For seeds that need warmth to boost germination, a heated greenhouse is perfect, but you can also use a small heated propagator or even a sunny windowsill. Once seedlings emerge, light is important but you don't want to scorch the tender shoots either.

If you're a novice gardener, start off with hardy annuals which complete their life cycle of growth, flowering and setting seed in one year, as these are the easiest to propagate. These can be planted indoors now or straight into the ground if it is sufficiently warm. How do you know if that's the case? Soil needs to be about 6˚C for germination (or just stick your finger and see if it feels warm). Sow too early and seeds may fail to germinate or rot. So, if you live high up a mountain or are in a frost pocket, or your ground is waterlogged, wait until conditions improve. You can still start them off indoors in readiness for when the soil warms up. You can also help heavy clay soil heat up by covering it in plastic or with cloches. Polytunnels will also extend your growing season.

When sowing outdoors, prepare your seedbed so it is clear of stones and weeds and rake to a fine tilth. Half-hardy annuals can't go out until after the last frost or they will be destroyed, so these you start off indoors and transplant around the end of April.
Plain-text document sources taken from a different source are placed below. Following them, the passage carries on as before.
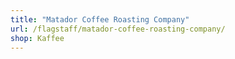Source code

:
 ```yaml
---
title: "Matador Coffee Roasting Company"
url: /flagstaff/matador-coffee-roasting-company/
shop: Kaffee
---
```

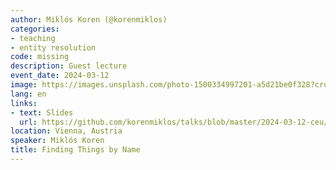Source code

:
 ```yaml
---
author: Miklós Koren (@korenmiklos)
categories:
- teaching
- entity resolution
code: missing
description: Guest lecture
event_date: 2024-03-12
image: https://images.unsplash.com/photo-1500334997201-a5d21be0f328?crop=entropy&cs=tinysrgb&fit=max&fm=jpg&ixid=M3w2ODAxOTV8MHwxfHJhbmRvbXx8fHx8fHx8fDE3MzI2NDM2MTZ8&ixlib=rb-4.0.3&q=80&w=1080
lang: en
links:
- text: Slides
  url: https://github.com/korenmiklos/talks/blob/master/2024-03-12-ceu/README.pdf
location: Vienna, Austria
speaker: Miklós Koren
title: Finding Things by Name
---
```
These flowers come from more exotic climates and they generally like heat to get going (around 18-21˚C) so this is where a heated propagator is invaluable.

Fill containers with compost to within about an inch of the rim, firm down gently and water the compost. Now sow your seeds according to instructions on the packet - they will give you correct depth and space. In general you try to sow as thinly as possible; with larger seeds, say around three to five seeds in a pot. Overcrowded seeds won't do well and are more prone to fungal diseases. Some seeds, such as lobelia and petunia, are as fine as dust so it's a good idea to mix these with a bit of silver sand for more even distribution. When they are that fine, don't cover them with more soil. For most other seeds, sieve some compost gently over the top or a light drizzling of vermiculite which is excellent at keeping moisture in.
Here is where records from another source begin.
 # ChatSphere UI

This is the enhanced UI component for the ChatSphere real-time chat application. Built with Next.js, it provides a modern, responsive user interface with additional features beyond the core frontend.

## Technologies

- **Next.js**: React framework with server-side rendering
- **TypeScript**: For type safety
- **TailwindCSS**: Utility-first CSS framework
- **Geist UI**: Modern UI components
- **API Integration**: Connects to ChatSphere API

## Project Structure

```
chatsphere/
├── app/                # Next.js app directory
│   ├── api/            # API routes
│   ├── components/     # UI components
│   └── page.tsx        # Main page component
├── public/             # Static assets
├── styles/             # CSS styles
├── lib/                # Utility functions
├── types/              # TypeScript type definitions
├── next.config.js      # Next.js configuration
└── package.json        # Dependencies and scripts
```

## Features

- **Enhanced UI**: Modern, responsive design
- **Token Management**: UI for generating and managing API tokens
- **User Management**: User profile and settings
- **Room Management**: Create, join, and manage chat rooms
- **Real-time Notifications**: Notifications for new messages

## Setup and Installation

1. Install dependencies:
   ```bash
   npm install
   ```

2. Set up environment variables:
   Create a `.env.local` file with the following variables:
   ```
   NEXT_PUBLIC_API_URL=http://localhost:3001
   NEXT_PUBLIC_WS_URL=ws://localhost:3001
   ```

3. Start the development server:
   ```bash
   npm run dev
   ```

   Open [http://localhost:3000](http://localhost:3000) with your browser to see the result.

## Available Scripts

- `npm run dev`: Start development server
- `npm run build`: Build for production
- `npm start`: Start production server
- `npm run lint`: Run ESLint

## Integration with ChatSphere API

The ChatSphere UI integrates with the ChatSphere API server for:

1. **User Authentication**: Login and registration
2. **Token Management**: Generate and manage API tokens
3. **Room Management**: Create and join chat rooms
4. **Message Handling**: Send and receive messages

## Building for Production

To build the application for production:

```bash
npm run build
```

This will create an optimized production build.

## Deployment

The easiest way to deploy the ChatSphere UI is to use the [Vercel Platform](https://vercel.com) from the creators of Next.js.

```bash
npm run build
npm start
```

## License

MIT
Don't forget to label as you go along. After an initial watering, cover with polythene or piece of glass to retain moisture until the seedlings emerge, then remove to avoid excess humidity which encourages fungal diseases. Now you wait until the first sign of green - this usually is in a few weeks. As soon as they have two sets of leaves you can prick them out of the trays and plant into pots using a wooden skewer (known as a dibber). Hold the seedling by a lower leaf, not the stem which will bruise easily.

All plants raised inside should be gradually hardened off before being transplanted outdoors. Start them off with a couple of hours outdoors, for example on a sheltered porch.
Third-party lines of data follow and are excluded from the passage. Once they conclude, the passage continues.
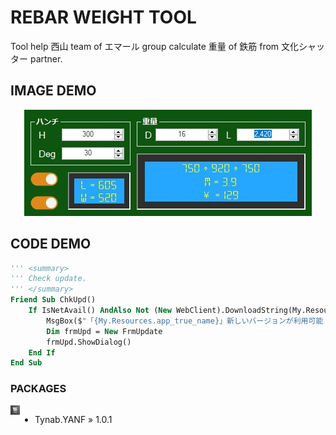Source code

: # REBAR WEIGHT TOOL
Tool help 西山 team of エマール group calculate 重量 of 鉄筋 from 文化シャッター partner.

## IMAGE DEMO
<p align="center">
<img src="https://raw.githubusercontent.com/Tynab/Rebar-Weight/main/pic/0.jpg"></img>
</p>

## CODE DEMO
```vb
''' <summary>
''' Check update.
''' </summary>
Friend Sub ChkUpd()
    If IsNetAvail() AndAlso Not (New WebClient).DownloadString(My.Resources.link_ver).Contains(My.Resources.app_ver) Then
        MsgBox($"「{My.Resources.app_true_name}」新しいバージョンが利用可能！", 262144, Title:="更新")
        Dim frmUpd = New FrmUpdate
        frmUpd.ShowDialog()
    End If
End Sub
```

### PACKAGES
<img src="https://raw.githubusercontent.com/Tynab/Rebar-Weight/main/pic/1.png" align="left" width="3%" height="3%"></img>
<div style="display:flex;">

- Tynab.YANF » 1.0.1

</div>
And what about growing veg from seed? The same principles apply. Some veg are hardy and can go straight into the ground while others are tender and need to be started off indoors. Sow the following under cover over the next month: aubergine, French beans, beetroot, broccoli, cabbage, cauliflower, celery, courgettes, cucumbers, peppers and chillies and tomatoes. From April you can sow directly in to the ground broad beans, calabrese broccoli, carrots, leeks, lettuce, onions, parsnips, peas, radishes and spinach. Quick-maturing vegetables, such as carrots, French beans, peas, and salads can be sown successionally - this just means sowing fresh batches every fortnight so you are getting a continuous steady supply rather than one big glut.

The best way to learn about seeds is through trial and error. You'll get a great sense of achievement when it works!

Top tip

When watering seeds, use a rose on your watering can to ensure a light spray that won't disturb the seeds. Don't let your pots and seed trays dry out but be careful not to over-water and drown them either.